* _PROBLEM REQUIREMENTS_
Could you set down every entry exactly as it stands, without the images?
▶
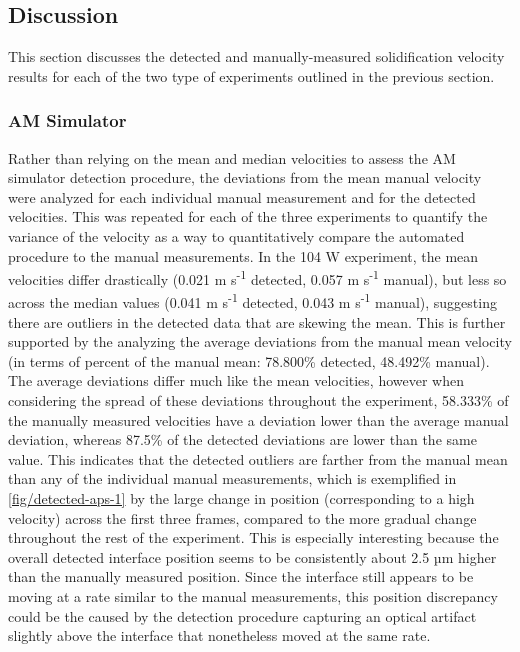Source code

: \subsection{Discussion}
This section discusses the detected and manually-measured
solidification velocity results for each
of the two type of experiments outlined in the previous section.

\subsubsection{AM Simulator}
Rather than relying on the mean and median velocities to
assess the AM simulator detection procedure, the deviations from the mean
manual velocity were analyzed for each individual manual measurement
and for the detected velocities. This was repeated for each of the three
experiments to quantify the variance of the velocity as a way to
quantitatively compare the automated procedure to the manual measurements.
In the 104 W experiment, the mean velocities differ
drastically (0.021 m s\textsuperscript{-1} detected,
0.057 m s\textsuperscript{-1} manual), but less so
across the median values (0.041 m s\textsuperscript{-1} detected,
0.043 m s\textsuperscript{-1} manual),
suggesting there are outliers in the detected data that are skewing
the mean. This is further supported by the analyzing the average
deviations from the manual mean velocity (in terms of percent of the
manual mean: 78.800\% detected, 48.492\% manual). The average
deviations differ much like the mean velocities, however when considering
the spread of these deviations throughout the experiment, 58.333\% of
the manually measured velocities have a deviation lower than the average
manual deviation, whereas 87.5\% of the detected deviations are lower
than the same value. This indicates that the detected outliers are farther
from the manual mean than any of the individual manual measurements,
which is exemplified in \ref{fig/detected-aps-1} by the large
change in position (corresponding to a high velocity) across the first
three frames, compared to the more gradual change throughout the rest of the
experiment. This is especially interesting because the overall detected
interface position seems to be consistently about 2.5 µm higher than the
manually measured position. Since the interface still appears to be moving
at a rate similar to the manual measurements, this position discrepancy
could be the caused by the detection procedure capturing an optical artifact
slightly above the interface that nonetheless moved at the same rate.

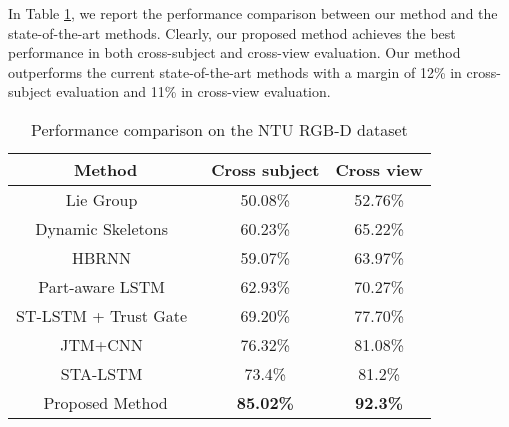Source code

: \documentclass[10pt,journal]{IEEEtran}
\begin{document}
In Table \ref{tab:NTU}, we report the performance comparison between our method and the state-of-the-art methods. Clearly, our proposed method achieves the best performance in both cross-subject and cross-view evaluation. Our method outperforms the current state-of-the-art methods with a margin of 12\% in cross-subject evaluation and 11\% in cross-view evaluation.

\begin{table}[htb]
\begin{center}
\caption{Performance comparison on the NTU RGB-D dataset \cite{Shahroudy2016NTU}} \label{tab:NTU}
\begin{tabular}{  c  c  c }
\hline
Method              &Cross subject &Cross view \\
\hline
Lie Group~\cite{Vemulapalli2014Human} & 50.08\% & 52.76\% \\
Dynamic Skeletons~\cite{Ohnbar2013Joint} &60.23\% &65.22\% \\
HBRNN~\cite{Du2015Hierarchical} &59.07\% &63.97\% \\
Part-aware LSTM~\cite{Shahroudy2016NTU} &62.93\% &70.27\% \\
ST-LSTM + Trust Gate~\cite{Liu2016Spatio} &69.20\% & 77.70\% \\
JTM+CNN~\cite{Wang2016Action} & 76.32\% &81.08\% \\
STA-LSTM~\cite{Song2016An} &73.4\% &81.2\% \\
Proposed Method     & \bf{85.02\%} &\bf{92.3\%} \\
\hline
\end{tabular}
\end{center}
\end{table}
\end{document}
◀
* _TASK ANSWER_
Source code

: \subsection{Discussion}
This section discusses the detected and manually-measured
solidification velocity results for each
of the two type of experiments outlined in the previous section.

\subsubsection{AM Simulator}
Rather than relying on the mean and median velocities to
assess the AM simulator detection procedure, the deviations from the mean
manual velocity were analyzed for each individual manual measurement
and for the detected velocities. This was repeated for each of the three
experiments to quantify the variance of the velocity as a way to
quantitatively compare the automated procedure to the manual measurements.
In the 104 W experiment, the mean velocities differ
drastically (0.021 m s\textsuperscript{-1} detected,
0.057 m s\textsuperscript{-1} manual), but less so
across the median values (0.041 m s\textsuperscript{-1} detected,
0.043 m s\textsuperscript{-1} manual),
suggesting there are outliers in the detected data that are skewing
the mean. This is further supported by the analyzing the average
deviations from the manual mean velocity (in terms of percent of the
manual mean: 78.800\% detected, 48.492\% manual). The average
deviations differ much like the mean velocities, however when considering
the spread of these deviations throughout the experiment, 58.333\% of
the manually measured velocities have a deviation lower than the average
manual deviation, whereas 87.5\% of the detected deviations are lower
than the same value. This indicates that the detected outliers are farther
from the manual mean than any of the individual manual measurements,
which is exemplified in \ref{fig/detected-aps-1} by the large
change in position (corresponding to a high velocity) across the first
three frames, compared to the more gradual change throughout the rest of the
experiment. This is especially interesting because the overall detected
interface position seems to be consistently about 2.5 µm higher than the
manually measured position. Since the interface still appears to be moving
at a rate similar to the manual measurements, this position discrepancy
could be the caused by the detection procedure capturing an optical artifact
slightly above the interface that nonetheless moved at the same rate.

Source code

: \documentclass[10pt,journal]{IEEEtran}
\begin{document}
In Table \ref{tab:NTU}, we report the performance comparison between our method and the state-of-the-art methods. Clearly, our proposed method achieves the best performance in both cross-subject and cross-view evaluation. Our method outperforms the current state-of-the-art methods with a margin of 12\% in cross-subject evaluation and 11\% in cross-view evaluation.

\begin{table}[htb]
\begin{center}
\caption{Performance comparison on the NTU RGB-D dataset \cite{Shahroudy2016NTU}} \label{tab:NTU}
\begin{tabular}{  c  c  c }
\hline
Method              &Cross subject &Cross view \\
\hline
Lie Group~\cite{Vemulapalli2014Human} & 50.08\% & 52.76\% \\
Dynamic Skeletons~\cite{Ohnbar2013Joint} &60.23\% &65.22\% \\
HBRNN~\cite{Du2015Hierarchical} &59.07\% &63.97\% \\
Part-aware LSTM~\cite{Shahroudy2016NTU} &62.93\% &70.27\% \\
ST-LSTM + Trust Gate~\cite{Liu2016Spatio} &69.20\% & 77.70\% \\
JTM+CNN~\cite{Wang2016Action} & 76.32\% &81.08\% \\
STA-LSTM~\cite{Song2016An} &73.4\% &81.2\% \\
Proposed Method     & \bf{85.02\%} &\bf{92.3\%} \\
\hline
\end{tabular}
\end{center}
\end{table}
\end{document}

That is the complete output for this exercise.